Items from a data source
____________________
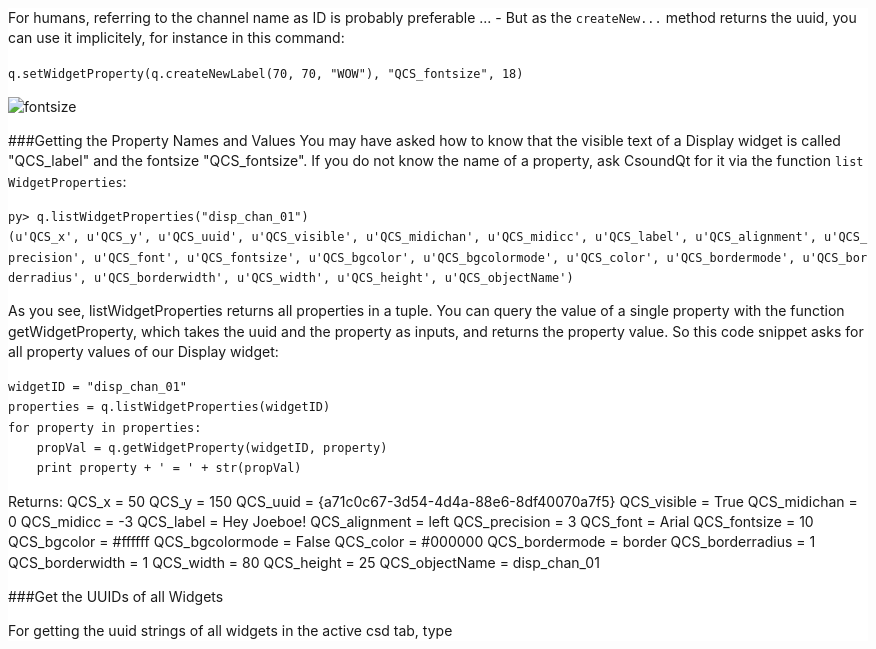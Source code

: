 For humans, referring to the channel name as ID is probably preferable ...  - But as the `createNew...` method returns the uuid, you can use it implicitely, for instance in this command:

    q.setWidgetProperty(q.createNewLabel(70, 70, "WOW"), "QCS_fontsize", 18)

![fontsize](|filename|/images/12C_09.png)


###Getting the Property Names and Values
You may have asked how to know that the visible text of a Display widget is called "QCS_label" and the fontsize "QCS_fontsize". If you do not know the name of a property, ask CsoundQt for it via the function `listWidgetProperties`:

    py> q.listWidgetProperties("disp_chan_01")
    (u'QCS_x', u'QCS_y', u'QCS_uuid', u'QCS_visible', u'QCS_midichan', u'QCS_midicc', u'QCS_label', u'QCS_alignment', u'QCS_precision', u'QCS_font', u'QCS_fontsize', u'QCS_bgcolor', u'QCS_bgcolormode', u'QCS_color', u'QCS_bordermode', u'QCS_borderradius', u'QCS_borderwidth', u'QCS_width', u'QCS_height', u'QCS_objectName')

As you see, listWidgetProperties returns all properties in a tuple. You can query the value of a single property with the function getWidgetProperty, which takes the uuid and the property as inputs, and returns the property value. So this code snippet asks for all property values of our Display widget:

    widgetID = "disp_chan_01"
    properties = q.listWidgetProperties(widgetID)
    for property in properties:
        propVal = q.getWidgetProperty(widgetID, property)
        print property + ' = ' + str(propVal)

Returns:
    QCS_x = 50
    QCS_y = 150
    QCS_uuid = {a71c0c67-3d54-4d4a-88e6-8df40070a7f5}
    QCS_visible = True
    QCS_midichan = 0
    QCS_midicc = -3
    QCS_label = Hey Joeboe!
    QCS_alignment = left
    QCS_precision = 3
    QCS_font = Arial
    QCS_fontsize = 10
    QCS_bgcolor = #ffffff
    QCS_bgcolormode = False
    QCS_color = #000000
    QCS_bordermode = border
    QCS_borderradius = 1
    QCS_borderwidth = 1
    QCS_width = 80
    QCS_height = 25
    QCS_objectName = disp_chan_01 

###Get the UUIDs of all Widgets 

For getting the uuid strings of all widgets in the active csd tab, type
____________________
- **Your goal**: All that is wanted is each line, word for word, from the first line of the data to the one holding "###Getting the Property Names and Values", with the pictures left out.

- **Output of the exercise**:
Source code

: For humans, referring to the channel name as ID is probably preferable ...  - But as the `createNew...` method returns the uuid, you can use it implicitely, for instance in this command:

    q.setWidgetProperty(q.createNewLabel(70, 70, "WOW"), "QCS_fontsize", 18)

![fontsize](|filename|/images/12C_09.png)


###Getting the Property Names and Values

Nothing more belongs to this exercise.